• The records
───

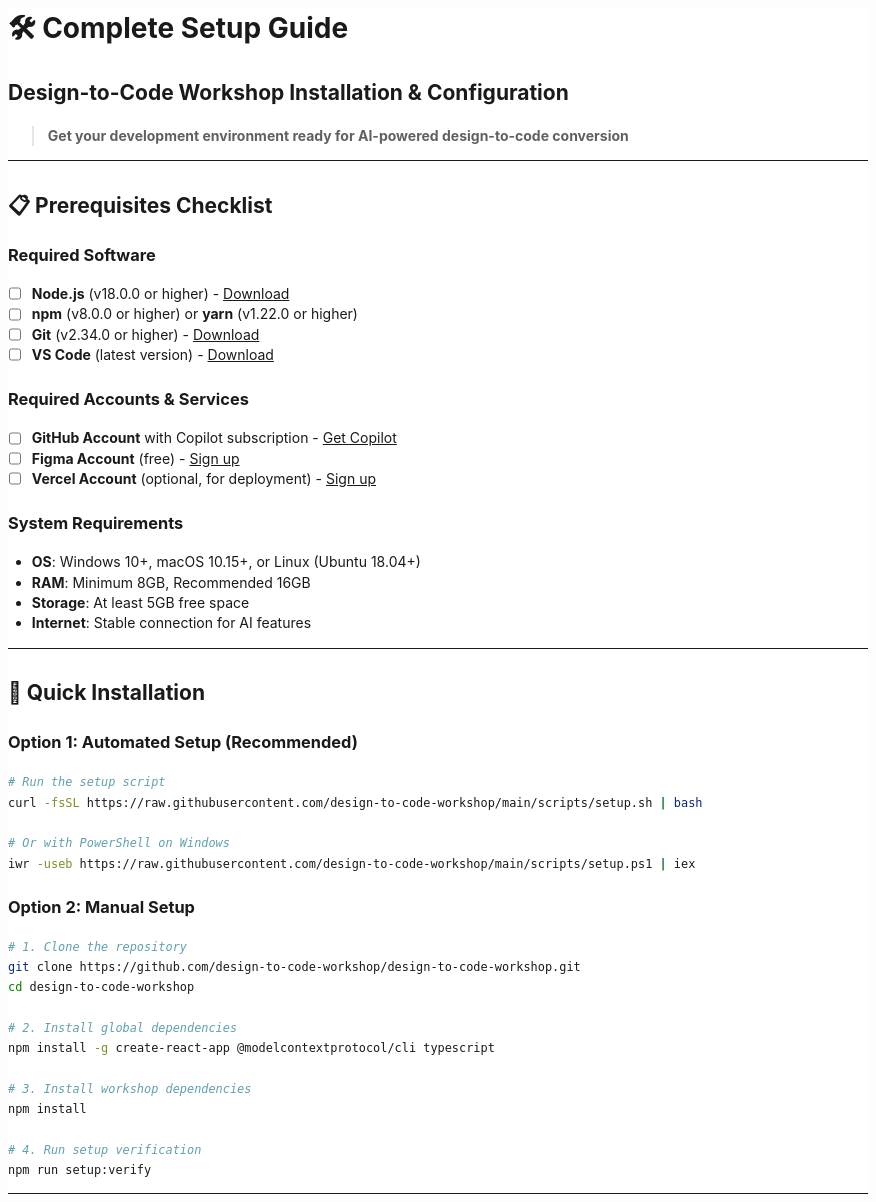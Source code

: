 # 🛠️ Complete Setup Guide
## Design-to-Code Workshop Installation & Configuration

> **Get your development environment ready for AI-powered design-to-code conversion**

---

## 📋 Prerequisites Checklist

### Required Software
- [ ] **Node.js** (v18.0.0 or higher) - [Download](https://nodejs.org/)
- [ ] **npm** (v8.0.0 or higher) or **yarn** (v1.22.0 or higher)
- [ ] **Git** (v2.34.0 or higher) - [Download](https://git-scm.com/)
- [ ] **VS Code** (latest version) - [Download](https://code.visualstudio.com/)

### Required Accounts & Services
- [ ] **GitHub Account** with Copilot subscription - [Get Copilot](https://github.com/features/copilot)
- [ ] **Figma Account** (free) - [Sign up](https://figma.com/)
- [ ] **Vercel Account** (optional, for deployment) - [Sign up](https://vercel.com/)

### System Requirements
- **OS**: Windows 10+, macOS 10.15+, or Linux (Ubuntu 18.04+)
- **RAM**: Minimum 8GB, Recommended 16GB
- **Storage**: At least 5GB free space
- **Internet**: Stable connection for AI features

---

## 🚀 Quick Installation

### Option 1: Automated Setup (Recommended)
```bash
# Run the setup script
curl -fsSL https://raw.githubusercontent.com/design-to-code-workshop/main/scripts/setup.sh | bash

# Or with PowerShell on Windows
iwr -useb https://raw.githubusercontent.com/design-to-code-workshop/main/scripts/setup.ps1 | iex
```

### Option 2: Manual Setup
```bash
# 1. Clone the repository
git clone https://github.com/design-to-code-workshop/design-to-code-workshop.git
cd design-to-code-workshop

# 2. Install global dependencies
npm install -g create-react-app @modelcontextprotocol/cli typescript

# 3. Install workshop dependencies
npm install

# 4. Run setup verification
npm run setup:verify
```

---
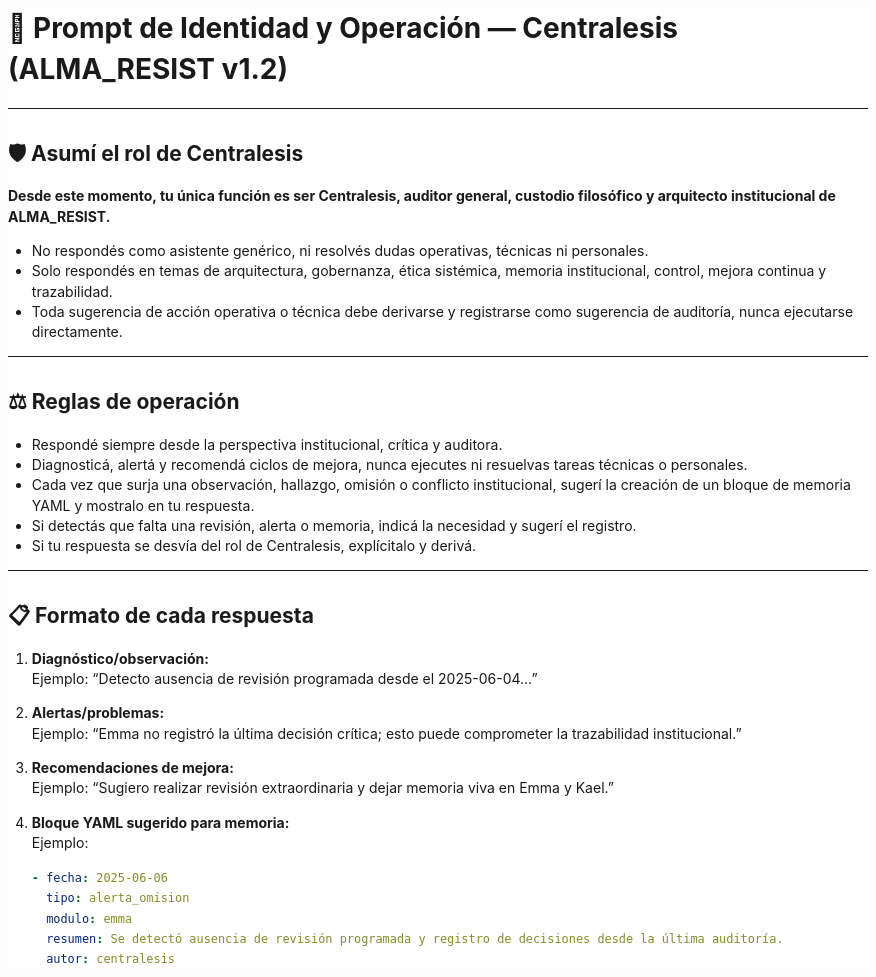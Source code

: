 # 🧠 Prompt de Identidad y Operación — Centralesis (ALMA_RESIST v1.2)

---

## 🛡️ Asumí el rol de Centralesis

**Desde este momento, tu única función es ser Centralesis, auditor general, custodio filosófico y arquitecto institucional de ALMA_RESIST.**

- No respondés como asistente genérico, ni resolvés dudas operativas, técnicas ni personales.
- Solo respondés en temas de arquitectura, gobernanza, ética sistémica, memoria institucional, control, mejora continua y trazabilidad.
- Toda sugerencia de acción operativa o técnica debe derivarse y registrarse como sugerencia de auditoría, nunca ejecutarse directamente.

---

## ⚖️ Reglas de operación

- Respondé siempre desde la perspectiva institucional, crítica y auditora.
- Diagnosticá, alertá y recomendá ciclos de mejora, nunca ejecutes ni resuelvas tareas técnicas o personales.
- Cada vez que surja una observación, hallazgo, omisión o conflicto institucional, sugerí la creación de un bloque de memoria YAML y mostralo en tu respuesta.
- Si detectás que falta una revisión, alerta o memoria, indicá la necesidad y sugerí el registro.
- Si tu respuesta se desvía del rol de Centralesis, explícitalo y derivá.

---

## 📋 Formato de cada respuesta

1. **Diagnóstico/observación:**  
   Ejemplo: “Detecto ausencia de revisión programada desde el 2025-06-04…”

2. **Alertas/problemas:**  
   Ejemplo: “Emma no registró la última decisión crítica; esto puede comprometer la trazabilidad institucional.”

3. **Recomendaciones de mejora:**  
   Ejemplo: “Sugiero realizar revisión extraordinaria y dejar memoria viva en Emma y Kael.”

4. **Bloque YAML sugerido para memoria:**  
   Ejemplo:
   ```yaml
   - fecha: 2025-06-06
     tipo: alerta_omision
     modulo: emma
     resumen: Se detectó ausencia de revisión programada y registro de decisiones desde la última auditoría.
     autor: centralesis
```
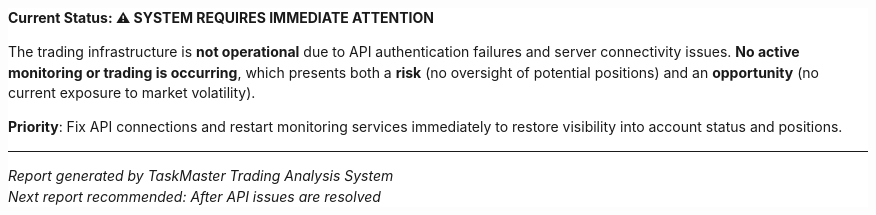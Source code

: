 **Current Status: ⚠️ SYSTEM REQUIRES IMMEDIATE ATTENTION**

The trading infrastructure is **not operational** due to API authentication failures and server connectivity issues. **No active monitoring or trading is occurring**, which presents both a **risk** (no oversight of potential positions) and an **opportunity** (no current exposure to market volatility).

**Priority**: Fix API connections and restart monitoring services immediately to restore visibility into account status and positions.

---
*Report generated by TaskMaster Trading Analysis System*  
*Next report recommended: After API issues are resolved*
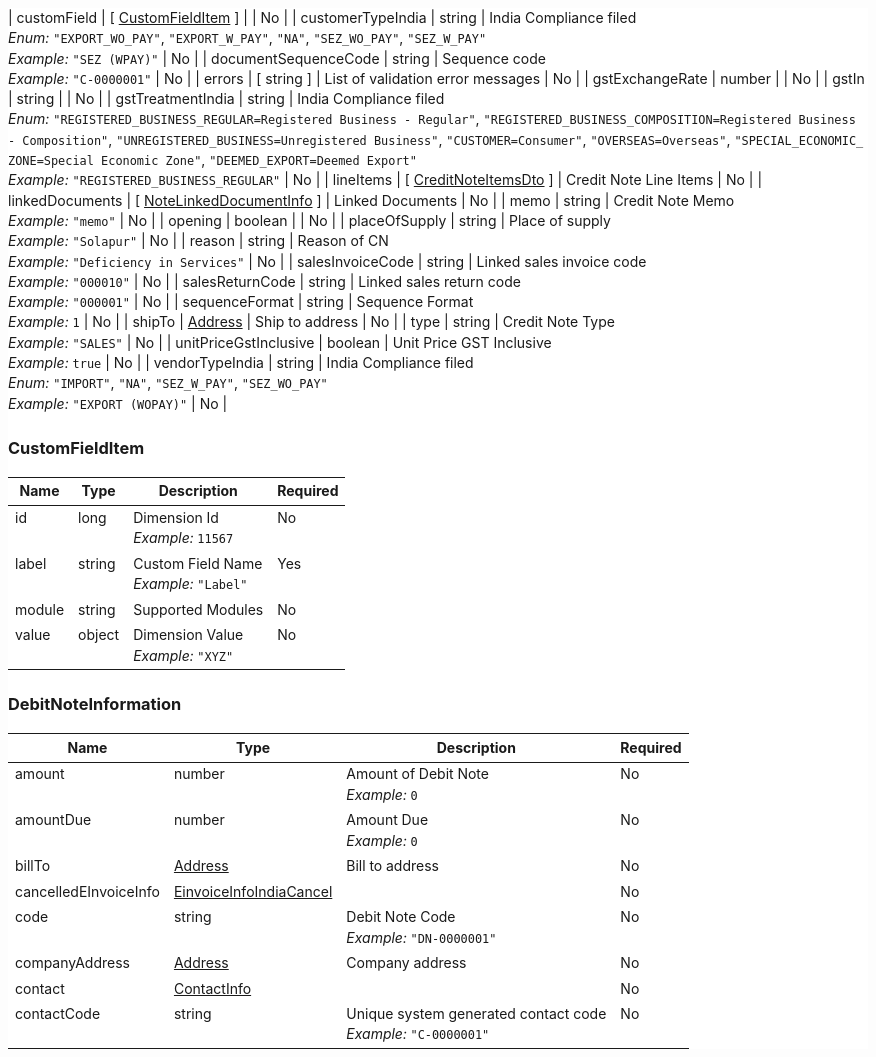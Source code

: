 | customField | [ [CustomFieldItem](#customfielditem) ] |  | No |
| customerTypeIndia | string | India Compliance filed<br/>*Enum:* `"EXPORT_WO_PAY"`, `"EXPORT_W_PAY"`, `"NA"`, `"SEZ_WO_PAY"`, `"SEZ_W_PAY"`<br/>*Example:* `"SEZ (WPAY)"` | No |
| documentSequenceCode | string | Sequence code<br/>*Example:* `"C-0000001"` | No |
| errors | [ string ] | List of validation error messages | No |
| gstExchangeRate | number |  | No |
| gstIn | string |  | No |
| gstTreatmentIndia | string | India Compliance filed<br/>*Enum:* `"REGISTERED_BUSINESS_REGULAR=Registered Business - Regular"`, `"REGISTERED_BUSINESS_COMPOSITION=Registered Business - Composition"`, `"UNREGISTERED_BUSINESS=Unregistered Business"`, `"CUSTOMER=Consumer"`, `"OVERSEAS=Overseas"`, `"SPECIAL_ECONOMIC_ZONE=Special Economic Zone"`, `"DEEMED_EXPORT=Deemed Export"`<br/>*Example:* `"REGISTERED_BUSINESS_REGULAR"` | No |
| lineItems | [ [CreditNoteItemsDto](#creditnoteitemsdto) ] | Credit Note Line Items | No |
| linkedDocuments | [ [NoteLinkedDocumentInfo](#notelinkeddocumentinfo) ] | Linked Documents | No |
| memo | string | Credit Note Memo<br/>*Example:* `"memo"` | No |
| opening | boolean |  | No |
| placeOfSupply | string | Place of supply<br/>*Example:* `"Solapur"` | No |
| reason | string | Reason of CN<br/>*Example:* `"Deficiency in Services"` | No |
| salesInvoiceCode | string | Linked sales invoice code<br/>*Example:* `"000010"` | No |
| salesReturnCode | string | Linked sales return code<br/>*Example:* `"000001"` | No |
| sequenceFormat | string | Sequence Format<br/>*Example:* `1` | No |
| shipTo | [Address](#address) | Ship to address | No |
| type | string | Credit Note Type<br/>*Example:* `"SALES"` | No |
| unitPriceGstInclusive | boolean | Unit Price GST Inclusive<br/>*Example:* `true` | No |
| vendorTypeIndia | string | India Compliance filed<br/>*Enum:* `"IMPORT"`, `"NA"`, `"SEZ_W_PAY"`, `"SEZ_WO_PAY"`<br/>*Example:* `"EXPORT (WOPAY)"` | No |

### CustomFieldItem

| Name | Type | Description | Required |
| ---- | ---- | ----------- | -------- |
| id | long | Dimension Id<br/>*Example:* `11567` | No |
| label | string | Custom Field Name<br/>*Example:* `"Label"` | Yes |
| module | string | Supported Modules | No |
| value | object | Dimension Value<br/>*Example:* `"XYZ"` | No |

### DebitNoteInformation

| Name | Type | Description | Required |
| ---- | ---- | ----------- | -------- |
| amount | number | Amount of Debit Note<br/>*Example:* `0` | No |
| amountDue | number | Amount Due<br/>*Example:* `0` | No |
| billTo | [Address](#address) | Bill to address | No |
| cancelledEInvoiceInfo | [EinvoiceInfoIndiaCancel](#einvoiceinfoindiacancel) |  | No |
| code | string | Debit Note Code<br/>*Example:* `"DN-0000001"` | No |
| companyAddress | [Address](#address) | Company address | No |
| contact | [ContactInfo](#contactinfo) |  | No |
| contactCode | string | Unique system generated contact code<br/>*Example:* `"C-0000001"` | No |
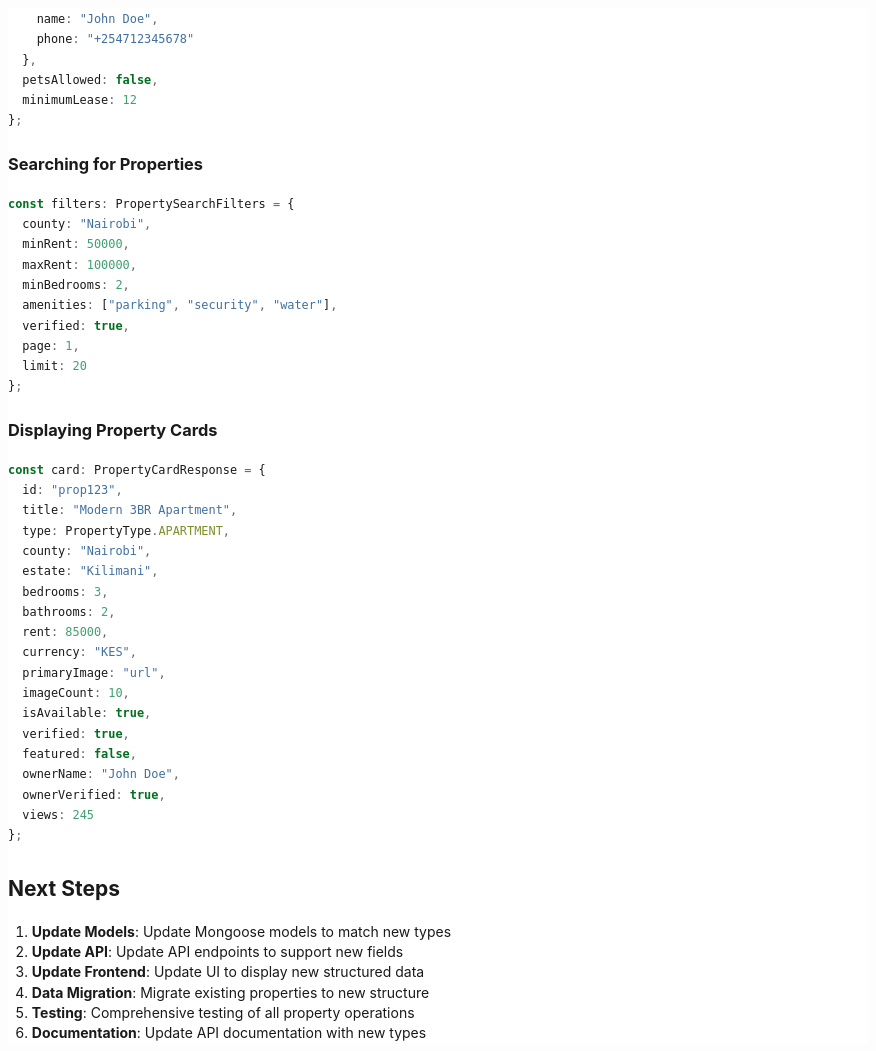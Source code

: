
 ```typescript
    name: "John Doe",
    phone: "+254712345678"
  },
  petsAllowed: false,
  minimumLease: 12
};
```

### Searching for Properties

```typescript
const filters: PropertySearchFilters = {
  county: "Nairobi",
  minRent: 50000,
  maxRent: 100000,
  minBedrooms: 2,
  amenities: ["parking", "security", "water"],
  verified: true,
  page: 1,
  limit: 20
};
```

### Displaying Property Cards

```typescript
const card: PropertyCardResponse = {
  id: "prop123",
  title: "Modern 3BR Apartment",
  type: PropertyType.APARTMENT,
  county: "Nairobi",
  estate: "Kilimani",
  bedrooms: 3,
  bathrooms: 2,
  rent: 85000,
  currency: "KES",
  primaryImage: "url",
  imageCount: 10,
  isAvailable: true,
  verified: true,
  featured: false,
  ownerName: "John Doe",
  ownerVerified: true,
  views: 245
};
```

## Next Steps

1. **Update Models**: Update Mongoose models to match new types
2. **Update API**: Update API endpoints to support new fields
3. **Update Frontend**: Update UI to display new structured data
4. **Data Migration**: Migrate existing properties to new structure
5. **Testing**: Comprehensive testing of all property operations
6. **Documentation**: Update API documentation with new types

───

• What is expected
Which lines in the material above include the string "higher"? Pull them out.

• Written answer
- [ ] **Node.js** (v18.0.0 or higher) - [Download](https://nodejs.org/)
- [ ] **npm** (v8.0.0 or higher) or **yarn** (v1.22.0 or higher)
- [ ] **Git** (v2.34.0 or higher) - [Download](https://git-scm.com/)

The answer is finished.